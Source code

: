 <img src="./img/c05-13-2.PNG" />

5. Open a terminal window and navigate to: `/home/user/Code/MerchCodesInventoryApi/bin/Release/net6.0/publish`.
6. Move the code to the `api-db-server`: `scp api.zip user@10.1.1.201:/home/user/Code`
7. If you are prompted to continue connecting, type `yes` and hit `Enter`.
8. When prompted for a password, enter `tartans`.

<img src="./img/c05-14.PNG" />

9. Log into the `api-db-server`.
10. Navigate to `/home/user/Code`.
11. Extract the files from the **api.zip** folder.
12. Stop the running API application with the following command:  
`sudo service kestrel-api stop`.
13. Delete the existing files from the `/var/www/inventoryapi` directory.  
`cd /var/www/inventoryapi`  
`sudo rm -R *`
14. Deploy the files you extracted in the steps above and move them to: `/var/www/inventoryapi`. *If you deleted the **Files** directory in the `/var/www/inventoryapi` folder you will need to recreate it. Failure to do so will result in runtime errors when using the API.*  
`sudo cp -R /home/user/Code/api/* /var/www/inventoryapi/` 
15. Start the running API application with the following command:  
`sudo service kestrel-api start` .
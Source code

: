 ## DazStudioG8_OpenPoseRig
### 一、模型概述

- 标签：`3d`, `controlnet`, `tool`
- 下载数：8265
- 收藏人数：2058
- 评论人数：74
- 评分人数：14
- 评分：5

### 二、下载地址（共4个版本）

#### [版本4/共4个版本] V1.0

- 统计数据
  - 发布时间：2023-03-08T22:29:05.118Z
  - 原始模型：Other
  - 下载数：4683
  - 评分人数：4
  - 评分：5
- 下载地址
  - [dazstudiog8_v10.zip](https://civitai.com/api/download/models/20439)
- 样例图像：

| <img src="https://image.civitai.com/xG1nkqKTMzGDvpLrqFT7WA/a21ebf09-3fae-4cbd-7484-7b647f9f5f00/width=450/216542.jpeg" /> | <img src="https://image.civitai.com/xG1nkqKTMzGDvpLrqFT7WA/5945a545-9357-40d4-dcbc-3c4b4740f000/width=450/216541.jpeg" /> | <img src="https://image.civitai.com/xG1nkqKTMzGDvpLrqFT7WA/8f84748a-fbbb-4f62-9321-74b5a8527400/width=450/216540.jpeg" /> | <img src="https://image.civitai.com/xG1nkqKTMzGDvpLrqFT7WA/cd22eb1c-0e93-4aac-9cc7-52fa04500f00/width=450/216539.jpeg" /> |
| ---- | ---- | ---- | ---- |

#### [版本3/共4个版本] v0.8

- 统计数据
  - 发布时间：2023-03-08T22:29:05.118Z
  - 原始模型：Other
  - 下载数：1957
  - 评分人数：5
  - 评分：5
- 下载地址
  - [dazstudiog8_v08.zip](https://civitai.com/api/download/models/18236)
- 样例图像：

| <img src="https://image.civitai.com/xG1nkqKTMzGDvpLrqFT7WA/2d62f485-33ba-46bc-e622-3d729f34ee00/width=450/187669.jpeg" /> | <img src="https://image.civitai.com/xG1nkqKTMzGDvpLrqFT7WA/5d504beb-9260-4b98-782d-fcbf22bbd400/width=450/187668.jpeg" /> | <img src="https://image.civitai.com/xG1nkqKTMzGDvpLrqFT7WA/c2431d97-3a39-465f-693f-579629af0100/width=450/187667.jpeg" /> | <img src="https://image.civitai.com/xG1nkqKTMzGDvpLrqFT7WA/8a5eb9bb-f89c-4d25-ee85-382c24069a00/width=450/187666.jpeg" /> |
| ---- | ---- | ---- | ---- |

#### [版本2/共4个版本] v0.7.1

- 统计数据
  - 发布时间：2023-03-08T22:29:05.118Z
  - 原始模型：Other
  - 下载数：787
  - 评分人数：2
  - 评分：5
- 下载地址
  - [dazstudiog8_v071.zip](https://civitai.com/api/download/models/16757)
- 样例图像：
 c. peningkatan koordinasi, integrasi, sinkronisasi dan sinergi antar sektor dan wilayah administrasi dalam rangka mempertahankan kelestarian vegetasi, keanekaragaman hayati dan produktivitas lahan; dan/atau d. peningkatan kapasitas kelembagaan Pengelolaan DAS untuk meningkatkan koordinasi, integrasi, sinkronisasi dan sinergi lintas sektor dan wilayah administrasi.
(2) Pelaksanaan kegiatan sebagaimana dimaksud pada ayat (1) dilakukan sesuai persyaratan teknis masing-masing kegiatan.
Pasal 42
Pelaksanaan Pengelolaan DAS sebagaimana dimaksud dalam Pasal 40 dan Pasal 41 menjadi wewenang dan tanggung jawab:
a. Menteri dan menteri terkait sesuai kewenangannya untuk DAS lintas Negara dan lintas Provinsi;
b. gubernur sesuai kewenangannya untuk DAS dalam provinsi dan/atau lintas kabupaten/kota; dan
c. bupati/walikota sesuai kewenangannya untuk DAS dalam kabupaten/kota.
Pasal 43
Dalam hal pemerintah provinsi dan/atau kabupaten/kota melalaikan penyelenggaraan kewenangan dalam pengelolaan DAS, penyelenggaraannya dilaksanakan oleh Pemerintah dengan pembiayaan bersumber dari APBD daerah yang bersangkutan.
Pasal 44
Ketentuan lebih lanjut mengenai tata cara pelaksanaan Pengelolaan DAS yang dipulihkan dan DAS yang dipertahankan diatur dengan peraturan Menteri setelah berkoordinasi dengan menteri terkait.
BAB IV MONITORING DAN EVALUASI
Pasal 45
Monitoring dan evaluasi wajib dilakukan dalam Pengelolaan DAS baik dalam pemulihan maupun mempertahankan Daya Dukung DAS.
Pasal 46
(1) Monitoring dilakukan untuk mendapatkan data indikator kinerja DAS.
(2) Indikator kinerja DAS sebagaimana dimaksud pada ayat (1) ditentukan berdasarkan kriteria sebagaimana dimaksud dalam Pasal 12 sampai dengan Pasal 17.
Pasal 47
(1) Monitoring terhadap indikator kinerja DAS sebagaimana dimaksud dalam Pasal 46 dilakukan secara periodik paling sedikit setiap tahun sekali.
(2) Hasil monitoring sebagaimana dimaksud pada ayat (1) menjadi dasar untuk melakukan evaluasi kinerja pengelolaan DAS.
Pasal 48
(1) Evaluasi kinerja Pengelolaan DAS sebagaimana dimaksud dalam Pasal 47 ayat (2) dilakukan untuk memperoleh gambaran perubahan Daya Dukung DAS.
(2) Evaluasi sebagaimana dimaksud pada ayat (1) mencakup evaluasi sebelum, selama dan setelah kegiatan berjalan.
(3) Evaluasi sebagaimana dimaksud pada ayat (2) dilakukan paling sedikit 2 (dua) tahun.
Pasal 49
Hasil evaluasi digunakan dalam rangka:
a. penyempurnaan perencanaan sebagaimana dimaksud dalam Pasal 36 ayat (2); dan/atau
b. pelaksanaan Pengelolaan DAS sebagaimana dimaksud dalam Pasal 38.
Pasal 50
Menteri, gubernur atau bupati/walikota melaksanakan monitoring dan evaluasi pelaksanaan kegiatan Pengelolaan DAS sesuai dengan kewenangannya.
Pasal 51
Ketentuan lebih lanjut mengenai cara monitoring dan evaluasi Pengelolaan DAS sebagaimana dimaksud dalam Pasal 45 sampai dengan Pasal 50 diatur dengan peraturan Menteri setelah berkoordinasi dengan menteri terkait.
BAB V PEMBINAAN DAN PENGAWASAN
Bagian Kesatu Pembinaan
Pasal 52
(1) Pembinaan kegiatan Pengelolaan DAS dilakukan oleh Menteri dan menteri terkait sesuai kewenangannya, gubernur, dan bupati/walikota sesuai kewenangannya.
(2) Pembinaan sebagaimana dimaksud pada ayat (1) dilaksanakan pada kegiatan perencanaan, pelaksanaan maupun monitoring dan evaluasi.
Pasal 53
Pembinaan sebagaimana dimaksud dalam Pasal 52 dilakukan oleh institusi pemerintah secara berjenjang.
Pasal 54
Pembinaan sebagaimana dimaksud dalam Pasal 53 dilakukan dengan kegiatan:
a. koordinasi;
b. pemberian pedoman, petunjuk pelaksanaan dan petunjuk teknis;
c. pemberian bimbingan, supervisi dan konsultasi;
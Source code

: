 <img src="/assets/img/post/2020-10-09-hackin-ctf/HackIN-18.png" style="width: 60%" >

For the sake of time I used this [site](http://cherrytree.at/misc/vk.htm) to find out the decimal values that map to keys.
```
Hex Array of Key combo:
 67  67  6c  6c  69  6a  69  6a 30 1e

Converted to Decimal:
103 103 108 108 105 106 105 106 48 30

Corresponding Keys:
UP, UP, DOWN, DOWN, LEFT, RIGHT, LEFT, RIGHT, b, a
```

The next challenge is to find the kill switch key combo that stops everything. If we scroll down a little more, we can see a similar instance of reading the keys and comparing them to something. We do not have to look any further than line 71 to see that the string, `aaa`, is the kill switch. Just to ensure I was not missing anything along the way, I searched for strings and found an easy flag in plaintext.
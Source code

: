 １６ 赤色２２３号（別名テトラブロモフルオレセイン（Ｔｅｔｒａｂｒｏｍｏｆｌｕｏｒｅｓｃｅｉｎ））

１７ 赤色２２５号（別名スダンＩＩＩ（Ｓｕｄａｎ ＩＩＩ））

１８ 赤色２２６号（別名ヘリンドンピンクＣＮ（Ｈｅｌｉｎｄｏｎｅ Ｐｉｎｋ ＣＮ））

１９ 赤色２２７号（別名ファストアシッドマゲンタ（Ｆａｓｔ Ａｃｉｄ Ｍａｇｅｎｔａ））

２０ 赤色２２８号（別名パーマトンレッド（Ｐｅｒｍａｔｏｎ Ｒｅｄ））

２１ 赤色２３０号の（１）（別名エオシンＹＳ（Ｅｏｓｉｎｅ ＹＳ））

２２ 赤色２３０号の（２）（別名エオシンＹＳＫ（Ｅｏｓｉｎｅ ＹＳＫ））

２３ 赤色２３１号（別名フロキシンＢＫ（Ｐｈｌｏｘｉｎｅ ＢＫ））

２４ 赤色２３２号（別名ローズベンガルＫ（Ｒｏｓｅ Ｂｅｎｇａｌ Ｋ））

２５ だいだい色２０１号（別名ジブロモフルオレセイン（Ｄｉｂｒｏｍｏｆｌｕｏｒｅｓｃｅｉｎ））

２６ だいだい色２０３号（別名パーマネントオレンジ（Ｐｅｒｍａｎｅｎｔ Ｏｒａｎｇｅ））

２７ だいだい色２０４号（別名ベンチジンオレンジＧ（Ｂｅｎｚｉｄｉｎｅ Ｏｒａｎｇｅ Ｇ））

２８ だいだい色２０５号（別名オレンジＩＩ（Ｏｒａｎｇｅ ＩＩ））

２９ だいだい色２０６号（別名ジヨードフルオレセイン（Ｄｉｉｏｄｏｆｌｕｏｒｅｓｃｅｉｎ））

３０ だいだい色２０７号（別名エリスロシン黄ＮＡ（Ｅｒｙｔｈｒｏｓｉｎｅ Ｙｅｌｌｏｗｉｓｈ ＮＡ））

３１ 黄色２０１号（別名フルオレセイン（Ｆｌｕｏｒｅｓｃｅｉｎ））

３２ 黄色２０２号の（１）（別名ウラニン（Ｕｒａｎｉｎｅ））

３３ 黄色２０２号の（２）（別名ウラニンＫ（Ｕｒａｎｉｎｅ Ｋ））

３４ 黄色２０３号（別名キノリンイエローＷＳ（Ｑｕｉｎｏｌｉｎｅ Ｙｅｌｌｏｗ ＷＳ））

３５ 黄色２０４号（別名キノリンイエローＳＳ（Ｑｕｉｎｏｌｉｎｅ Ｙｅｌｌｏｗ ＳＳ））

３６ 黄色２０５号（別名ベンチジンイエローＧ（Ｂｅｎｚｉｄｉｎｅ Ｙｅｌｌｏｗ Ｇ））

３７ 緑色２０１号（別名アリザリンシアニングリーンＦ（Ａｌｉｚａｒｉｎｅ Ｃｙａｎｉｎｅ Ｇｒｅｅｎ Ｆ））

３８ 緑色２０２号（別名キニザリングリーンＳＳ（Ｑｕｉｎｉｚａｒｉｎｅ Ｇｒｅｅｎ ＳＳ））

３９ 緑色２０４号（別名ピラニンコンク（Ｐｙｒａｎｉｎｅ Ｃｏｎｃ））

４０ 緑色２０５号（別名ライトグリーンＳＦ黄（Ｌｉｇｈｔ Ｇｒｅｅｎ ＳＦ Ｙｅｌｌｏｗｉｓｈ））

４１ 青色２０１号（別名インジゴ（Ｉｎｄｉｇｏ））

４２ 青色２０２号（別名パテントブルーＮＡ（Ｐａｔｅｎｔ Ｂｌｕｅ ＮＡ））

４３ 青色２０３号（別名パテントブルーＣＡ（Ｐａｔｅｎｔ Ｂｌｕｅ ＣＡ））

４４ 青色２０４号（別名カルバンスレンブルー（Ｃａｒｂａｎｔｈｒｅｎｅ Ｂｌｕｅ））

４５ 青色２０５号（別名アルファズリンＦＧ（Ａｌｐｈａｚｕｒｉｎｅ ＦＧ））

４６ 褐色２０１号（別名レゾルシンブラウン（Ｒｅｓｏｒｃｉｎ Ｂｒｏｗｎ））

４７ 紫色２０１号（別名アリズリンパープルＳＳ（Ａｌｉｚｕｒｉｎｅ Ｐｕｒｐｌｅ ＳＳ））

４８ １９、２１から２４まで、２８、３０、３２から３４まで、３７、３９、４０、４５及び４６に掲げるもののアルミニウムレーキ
________________________________________
**EXERCISE DIRECTIONS**. What you return must be an exact retyping of the lines above starting at the line with "２５ だいだい色２０１号（別" and ending at the line with "３０ だいだい色２０７号（別名エリスロシン黄ＮＡ（Ｅｒｙｔｈｒｏｓｉｎｅ Ｙｅｌｌｏｗｉｓｈ", and nothing besides.

**ANSWER FOR THE TASK**.
２５ だいだい色２０１号（別名ジブロモフルオレセイン（Ｄｉｂｒｏｍｏｆｌｕｏｒｅｓｃｅｉｎ））

２６ だいだい色２０３号（別名パーマネントオレンジ（Ｐｅｒｍａｎｅｎｔ Ｏｒａｎｇｅ））

２７ だいだい色２０４号（別名ベンチジンオレンジＧ（Ｂｅｎｚｉｄｉｎｅ Ｏｒａｎｇｅ Ｇ））

２８ だいだい色２０５号（別名オレンジＩＩ（Ｏｒａｎｇｅ ＩＩ））

２９ だいだい色２０６号（別名ジヨードフルオレセイン（Ｄｉｉｏｄｏｆｌｕｏｒｅｓｃｅｉｎ））

３０ だいだい色２０７号（別名エリスロシン黄ＮＡ（Ｅｒｙｔｈｒｏｓｉｎｅ Ｙｅｌｌｏｗｉｓｈ ＮＡ））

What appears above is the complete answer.